EXERCISE MATERIALS:
>>
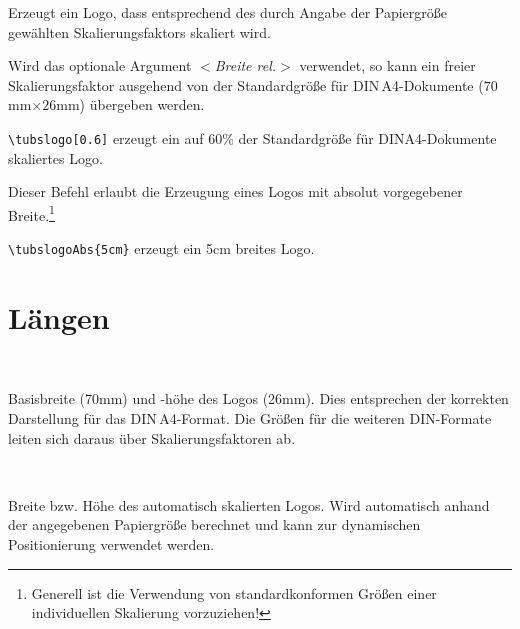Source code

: \begin{Declaration}
\end{Declaration}\label{cmd:tubslogo}

Erzeugt ein Logo, dass entsprechend des durch Angabe der Papiergröße
gewählten Skalierungsfaktors skaliert wird.

Wird das optionale Argument {\sffamily\itshape $<$Breite rel.$>$}
verwendet, so kann ein freier Skalierungsfaktor ausgehend von der
Standardgröße für \mbox{DIN\,A4}-Dokumente ($70$mm$\times 26$mm) übergeben werden.

\begin{example}
\lstinline!\tubslogo[0.6]! erzeugt ein auf 60\% der 
Standardgröße für DINA4-Dokumente skaliertes Logo.
\end{example}


\begin{Declaration}
\end{Declaration}\label{cmd:tubslogoabs}
Dieser Befehl erlaubt die Erzeugung eines Logos mit absolut vorgegebener
Breite.\footnote{Generell ist die Verwendung von standardkonformen Größen
einer individuellen Skalierung vorzuziehen!}

\begin{example}
  \lstinline!\tubslogoAbs{5cm}! erzeugt ein 5cm breites Logo.
\end{example}


\section{Längen}

\begin{Declaration}
  \\
\end{Declaration}
Basisbreite (70mm) und -höhe des Logos (26mm).
Dies entsprechen der korrekten Darstellung für das \mbox{DIN\,A4}-Format.
Die Größen für die weiteren DIN-Formate leiten sich daraus über
Skalierungsfaktoren ab.

\begin{Declaration}
  \\
\end{Declaration}
Breite bzw. Höhe des automatisch skalierten Logos.
Wird automatisch anhand der angegebenen Papiergröße berechnet und
kann zur dynamischen Positionierung verwendet werden.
<<
PROBLEM TO WORK ON: Although the records above contain pictures, your copy should give only their text, exactly as written.

SOLUTION:
Source code

: \begin{Declaration}
\end{Declaration}\label{cmd:tubslogo}

Erzeugt ein Logo, dass entsprechend des durch Angabe der Papiergröße
gewählten Skalierungsfaktors skaliert wird.

Wird das optionale Argument {\sffamily\itshape $<$Breite rel.$>$}
verwendet, so kann ein freier Skalierungsfaktor ausgehend von der
Standardgröße für \mbox{DIN\,A4}-Dokumente ($70$mm$\times 26$mm) übergeben werden.

\begin{example}
\lstinline!\tubslogo[0.6]! erzeugt ein auf 60\% der 
Standardgröße für DINA4-Dokumente skaliertes Logo.
\end{example}


\begin{Declaration}
\end{Declaration}\label{cmd:tubslogoabs}
Dieser Befehl erlaubt die Erzeugung eines Logos mit absolut vorgegebener
Breite.\footnote{Generell ist die Verwendung von standardkonformen Größen
einer individuellen Skalierung vorzuziehen!}

\begin{example}
  \lstinline!\tubslogoAbs{5cm}! erzeugt ein 5cm breites Logo.
\end{example}


\section{Längen}

\begin{Declaration}
  \\
\end{Declaration}
Basisbreite (70mm) und -höhe des Logos (26mm).
Dies entsprechen der korrekten Darstellung für das \mbox{DIN\,A4}-Format.
Die Größen für die weiteren DIN-Formate leiten sich daraus über
Skalierungsfaktoren ab.

\begin{Declaration}
  \\
\end{Declaration}
Breite bzw. Höhe des automatisch skalierten Logos.
Wird automatisch anhand der angegebenen Papiergröße berechnet und
kann zur dynamischen Positionierung verwendet werden.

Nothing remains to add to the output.